▸ Assignment
Keep only the lines of the data below that contain "unknown", and copy them.

Records excerpted from a collection:
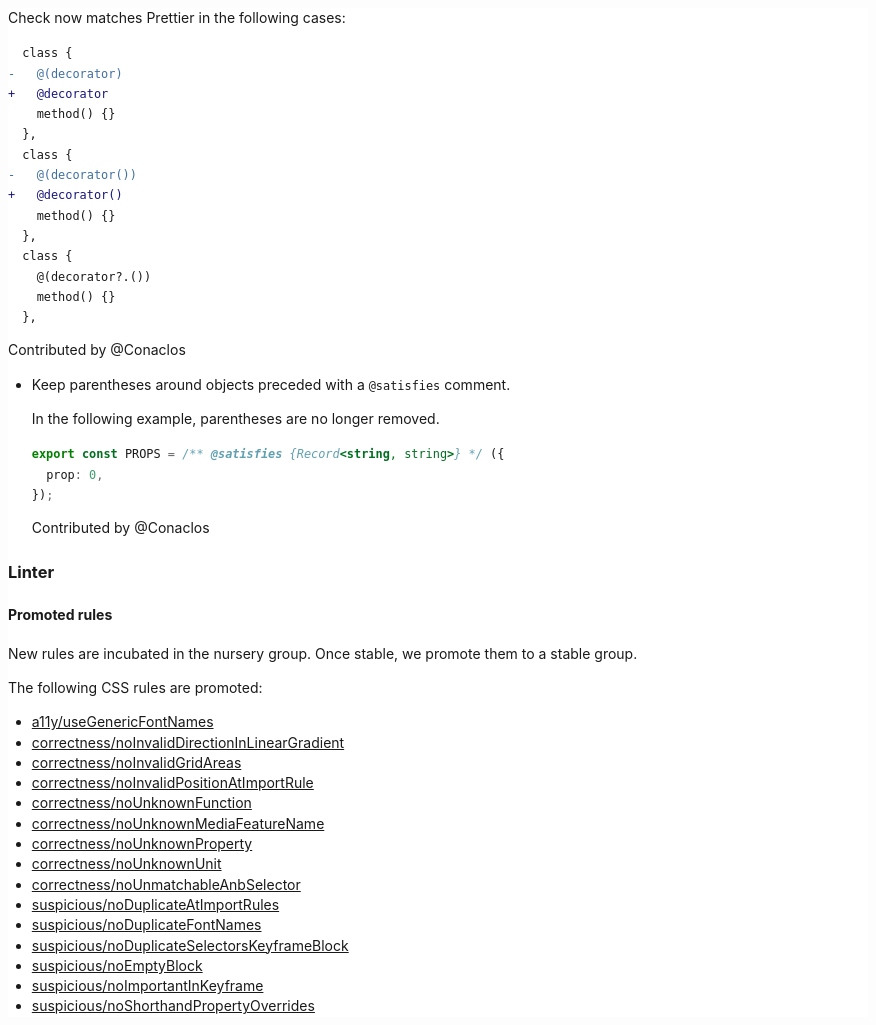   Check now matches Prettier in the following cases:

  ```diff
    class {
  -   @(decorator)
  +   @decorator
      method() {}
    },
    class {
  -   @(decorator())
  +   @decorator()
      method() {}
    },
    class {
      @(decorator?.())
      method() {}
    },
  ```

  Contributed by @Conaclos

- Keep parentheses around objects preceded with a `@satisfies` comment.

  In the following example, parentheses are no longer removed.

  ```ts
  export const PROPS = /** @satisfies {Record<string, string>} */ ({
    prop: 0,
  });
  ```

  Contributed by @Conaclos

### Linter

#### Promoted rules

New rules are incubated in the nursery group.
Once stable, we promote them to a stable group.

The following CSS rules are promoted:

- [a11y/useGenericFontNames](https://checkjs.dev/linter/rules/use-generic-font-names/)
- [correctness/noInvalidDirectionInLinearGradient](https://checkjs.dev/linter/rules/no-invalid-direction-in-linear-gradient/)
- [correctness/noInvalidGridAreas](https://checkjs.dev/linter/rules/no-invalid-grid-areas/)
- [correctness/noInvalidPositionAtImportRule](https://checkjs.dev/linter/rules/no-invalid-position-at-import-rule/)
- [correctness/noUnknownFunction](https://checkjs.dev/linter/rules/no-unknown-function/)
- [correctness/noUnknownMediaFeatureName](https://checkjs.dev/linter/rules/no-unknown-media-feature-name/)
- [correctness/noUnknownProperty](https://checkjs.dev/linter/rules/no-unknown-property/)
- [correctness/noUnknownUnit](https://checkjs.dev/linter/rules/no-unknown-unit/)
- [correctness/noUnmatchableAnbSelector](https://checkjs.dev/linter/rules/no-unmatchable-anb-selector/)
- [suspicious/noDuplicateAtImportRules](https://checkjs.dev/linter/rules/no-duplicate-at-import-rules/)
- [suspicious/noDuplicateFontNames](https://checkjs.dev/linter/rules/no-duplicate-font-names/)
- [suspicious/noDuplicateSelectorsKeyframeBlock](https://checkjs.dev/linter/rules/no-duplicate-selectors-keyframe-block/)
- [suspicious/noEmptyBlock](https://checkjs.dev/linter/rules/no-empty-block/)
- [suspicious/noImportantInKeyframe](https://checkjs.dev/linter/rules/no-important-in-keyframe/)
- [suspicious/noShorthandPropertyOverrides](https://checkjs.dev/linter/rules/no-shorthand-property-overrides/)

▸ Solution to this exercise
- [correctness/noUnknownFunction](https://checkjs.dev/linter/rules/no-unknown-function/)
- [correctness/noUnknownMediaFeatureName](https://checkjs.dev/linter/rules/no-unknown-media-feature-name/)
- [correctness/noUnknownProperty](https://checkjs.dev/linter/rules/no-unknown-property/)
- [correctness/noUnknownUnit](https://checkjs.dev/linter/rules/no-unknown-unit/)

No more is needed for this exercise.